Characteristics of the participants in the case-control study.
| Cases (n = 22) | Controls (N = 21) | P-value | |
|---|---|---|---|
| Age | 31.8 (26.6-38.4) | 34.7 (29.3-38.7) | 0.66 |
| Female | 19 (86) | 17 (81) | 0.70 |
| Job | 0.23 | ||
| Doctors | 0 (0) | 2 (10) | |
| Nurses | 22 (100) | 19 (90) | |
| Department | |||
| COVID-19-related department | 5 (23) | 4 (19) | 1.00 |
| Non-COVID-19-related department | 17 (77) | 17 (81) | |
| Adherence to infection-prevention practices during the follow-upa,b | |||
| Keeping social distance | 21 (95) | 20 (95) | 1.00 |
| Wearing a mask | 22 (100) | 21 (100) | - |
| Not touching eyes, nose, and mouth | 20 (91) | 20 (95) | 1.00 |
| Washing or sanitizing hands | 22 (100) | 21 (100) | - |
| High-risk behaviors during the follow-upa | |||
| Spending ≥30 minutes in the 3Cs without mask (≥1 time) | 8 (36) | 5 (24) | 0.51 |
| Dinner in a group of ≥5 people for >1 hour (≥1 time) | 6 (27) | 2 (10) | 0.24 |
| Close contact with COVID-19 patients during the follow-upa | |||
| Household | 5 (23) | 5 (24) | 1.00 |
| Community | 1 (5) | 2 (10) | 0.61 |
| Workplace | 1 (5) | 12 (57) | <0.01 |
| Others | 0 (0) | 2 (10) | 0.23 |
| Unknown | 15 (68) | 0 (0) | <0.01 |
| Interval between the second and third doses | 239 (236-242) | 239 (238-243) | 0.56 |
| Interval between the third dose and blood sampling | 10 (9-11) | 11 (10-12) | 0.09 |
| Interval between the third dose and infectionc | 58 (52-62) | - | |
| Interval between blood sampling and infectionc | 47 (44-61) | - | |
| Type of variantsc | - | ||
| Omicron BA.1 | 5 (50) | ||
| Unknown (unmeasured) | 5 (50) |
Data are presented as median (interquartile range) for continuous measures and n (%) for categorical measures.
Abbreviations: 3Cs, crowded places, close contact settings, and confined and enclosed spaces.
The information was collected using a questionnaire at the follow-up survey and represents the context during the follow-up period.

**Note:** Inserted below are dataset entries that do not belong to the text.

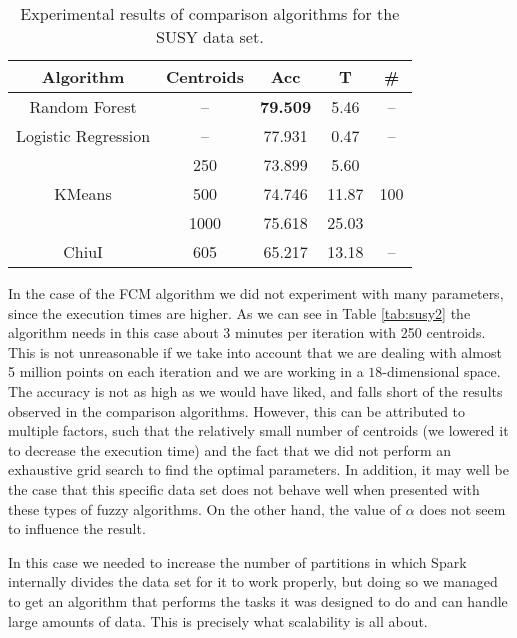 \begin{table}[h!]
\centering
\caption{Experimental results of comparison algorithms for the SUSY data set.}
\label{tab:susy1}
\begin{tabular}{ccccc}
\toprule
Algorithm & Centroids & Acc & T & \#\\ \midrule
Random Forest                      & --                   & \textbf{79.509}                    & 5.46       & --\\
Logistic Regression                    & --                   & 77.931                   & 0.47       & --                    \\
\multirow{3}{*}{KMeans} & 250                  & 73.899   & 5.60      & \multirow{3}{*}{100} \\
                        & 500                  & 74.746        & 11.87       &                      \\
                        & 1000                  & 75.618                      & 25.03      &                      \\
ChiuI                   & 605                 & 65.217                       & 13.18       & --                    \\ \bottomrule
\end{tabular}
\end{table}

In the case of the FCM algorithm we did not experiment with many parameters, since the execution times are higher. As we can see in Table \ref{tab:susy2} the algorithm needs in this case about 3 minutes per iteration with 250 centroids. This is not unreasonable if we take into account that we are dealing with almost 5 million points on each iteration and we are working in a $18$-dimensional space. The accuracy is not as high as we would have liked, and falls short of the results observed in the comparison algorithms. However, this can be attributed to multiple factors, such that the relatively small number of centroids (we lowered it to decrease the execution time) and the fact that we did not perform an exhaustive grid search to find the optimal parameters. In addition, it may well be the case that this specific data set does not behave well when presented with these types of fuzzy algorithms. On the other hand, the value of $\alpha$ does not seem to influence the result.

In this case we needed to increase the number of partitions in which Spark internally divides the data set for it to work properly, but doing so we managed to get an algorithm that performs the tasks it was designed to do and can handle large amounts of data. This is precisely what scalability is all about.

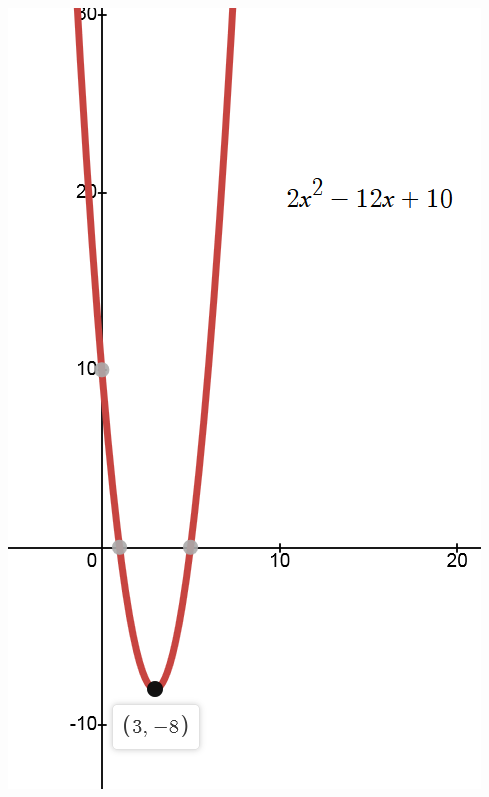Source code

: \documentclass[a4paper,12pt]{article}
\begin{document}
\begin{enumerate}
    \begin{center}
        \includegraphics[scale=0.4]{Figur 7.png}
    \end{center}


\end{enumerate}
\end{document}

In each question related to infection-prevention practices, participants’ responses were categorized using a 4-point Likert scale: “always”, “often”, “seldom”, and “not at all”, with the first two response options defined as good adherence to infection-prevention practices. These P-values represent the results of comparison between always or often and seldom or not at all.
The denominator is the number of COVID-19 patients ascertained using the in-house registry (n = 10).
As for the 10 cases that were notified from the in-house COVID-19 registry, the median intervals from the third vaccine to the infection and the blood sampling to the infection were 58 (IQR: 52-62) and 47 (IQR: 44-61) days, respectively. Of these, 10% were asymptomatic, and 90% had mild symptoms. None of the patients required hospital admissions. Of the 12 cases identified solely by antibody test, 42% reported some COVID-19-compatible symptoms during the follow-up: sore throat (n = 5), common cold-like symptoms (n = 4), severe fatigue (n = 2), and dyspnea (n = 1).
Neutralizing and antispike antibodies in cases and controls
The median (IQR) intervals between the third dose and blood sampling were 10 (9-11) and 11 (10-12) days for cases and controls, respectively. There were no statistical differences between the cases and controls in the preinfection levels of NAb against Wuhan, Omicron BA.1, or Omicron BA.2 or antispike antibodies (Figure 2 and Supplementary Table S1). The GMT (NT50) of NAb against Wuhan, predicted by the linear regression with adjustment for age and sex, was 733 (95% CI, 552-973) for cases and 613 (95% CI, 407-923) for controls; against Omicron BA.1 was 221 (95% CI, 141-349) for cases and 223 (95% CI, 129-383) for controls; against Omicron BA.2 was 102 (95% CI, 72-143) for cases and 108 (95% CI, 75-155) for controls. The results were the same among individuals who had close contact with family members with COVID-19 (Supplementary Table S2).
Figure 2.
Preinfection neutralizing and spike antibody titers after the third vaccine dose among cases and controls who experienced close contact with COVID-19 patients.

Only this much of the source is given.